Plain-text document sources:
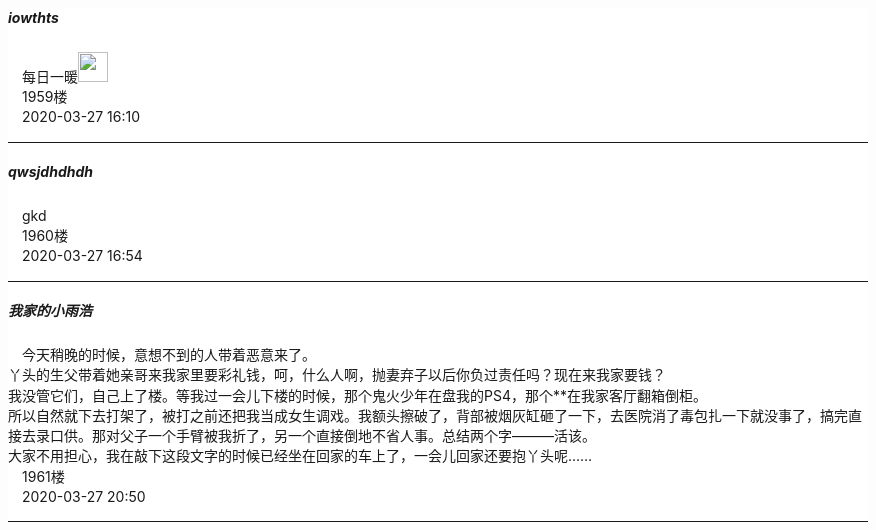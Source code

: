 
##### iowthts  
&emsp;每日一暖<img class="BDE_Smiley" width="30" height="30" changedsize="false" src="https://gsp0.baidu.com/5aAHeD3nKhI2p27j8IqW0jdnxx1xbK/tb/editor/images/client/image_emoticon25.png" >  
&emsp;1959楼  
&emsp;2020-03-27 16:10
***


##### qwsjdhdhdh  
&emsp;gkd  
&emsp;1960楼  
&emsp;2020-03-27 16:54
***


##### 我家的小雨浩  
&emsp;今天稍晚的时候，意想不到的人带着恶意来了。  
丫头的生父带着她亲哥来我家里要彩礼钱，呵，什么人啊，抛妻弃子以后你负过责任吗？现在来我家要钱？  
我没管它们，自己上了楼。等我过一会儿下楼的时候，那个鬼火少年在盘我的PS4，那个**在我家客厅翻箱倒柜。  
所以自然就下去打架了，被打之前还把我当成女生调戏。我额头擦破了，背部被烟灰缸砸了一下，去医院消了毒包扎一下就没事了，搞完直接去录口供。那对父子一个手臂被我折了，另一个直接倒地不省人事。总结两个字———活该。  
大家不用担心，我在敲下这段文字的时候已经坐在回家的车上了，一会儿回家还要抱丫头呢……  
&emsp;1961楼  
&emsp;2020-03-27 20:50
***


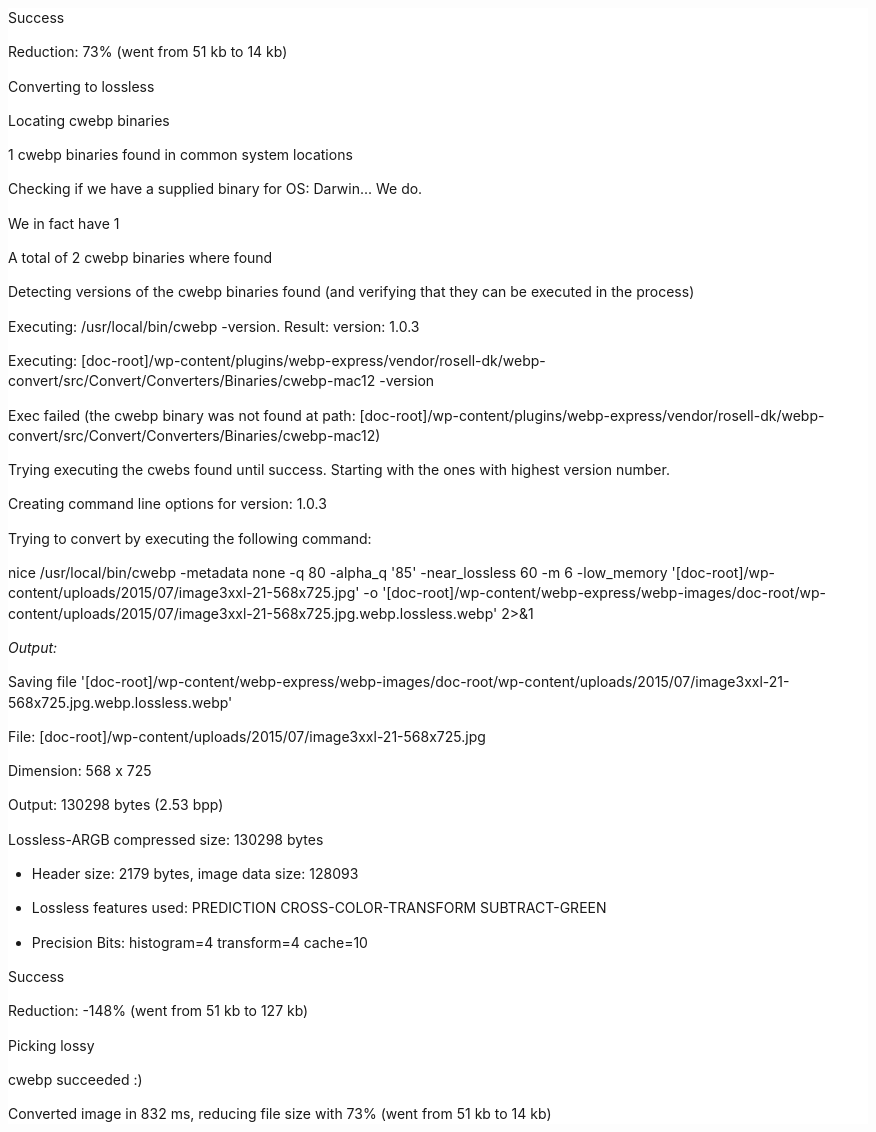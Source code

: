 Success

Reduction: 73% (went from 51 kb to 14 kb)


Converting to lossless

Locating cwebp binaries

1 cwebp binaries found in common system locations

Checking if we have a supplied binary for OS: Darwin... We do.

We in fact have 1

A total of 2 cwebp binaries where found

Detecting versions of the cwebp binaries found (and verifying that they can be executed in the process)

Executing: /usr/local/bin/cwebp -version. Result: version: 1.0.3

Executing: [doc-root]/wp-content/plugins/webp-express/vendor/rosell-dk/webp-convert/src/Convert/Converters/Binaries/cwebp-mac12 -version

Exec failed (the cwebp binary was not found at path: [doc-root]/wp-content/plugins/webp-express/vendor/rosell-dk/webp-convert/src/Convert/Converters/Binaries/cwebp-mac12)

Trying executing the cwebs found until success. Starting with the ones with highest version number.

Creating command line options for version: 1.0.3

Trying to convert by executing the following command:

nice /usr/local/bin/cwebp -metadata none -q 80 -alpha_q '85' -near_lossless 60 -m 6 -low_memory '[doc-root]/wp-content/uploads/2015/07/image3xxl-21-568x725.jpg' -o '[doc-root]/wp-content/webp-express/webp-images/doc-root/wp-content/uploads/2015/07/image3xxl-21-568x725.jpg.webp.lossless.webp' 2>&1


*Output:* 

Saving file '[doc-root]/wp-content/webp-express/webp-images/doc-root/wp-content/uploads/2015/07/image3xxl-21-568x725.jpg.webp.lossless.webp'

File:      [doc-root]/wp-content/uploads/2015/07/image3xxl-21-568x725.jpg

Dimension: 568 x 725

Output:    130298 bytes (2.53 bpp)

Lossless-ARGB compressed size: 130298 bytes

  * Header size: 2179 bytes, image data size: 128093

  * Lossless features used: PREDICTION CROSS-COLOR-TRANSFORM SUBTRACT-GREEN

  * Precision Bits: histogram=4 transform=4 cache=10


Success

Reduction: -148% (went from 51 kb to 127 kb)


Picking lossy

cwebp succeeded :)


Converted image in 832 ms, reducing file size with 73% (went from 51 kb to 14 kb)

- Description of the task -
For every line in the data above that has the string "Converters", return that line.

- Response to the exercise -
Executing: [doc-root]/wp-content/plugins/webp-express/vendor/rosell-dk/webp-convert/src/Convert/Converters/Binaries/cwebp-mac12 -version
Exec failed (the cwebp binary was not found at path: [doc-root]/wp-content/plugins/webp-express/vendor/rosell-dk/webp-convert/src/Convert/Converters/Binaries/cwebp-mac12)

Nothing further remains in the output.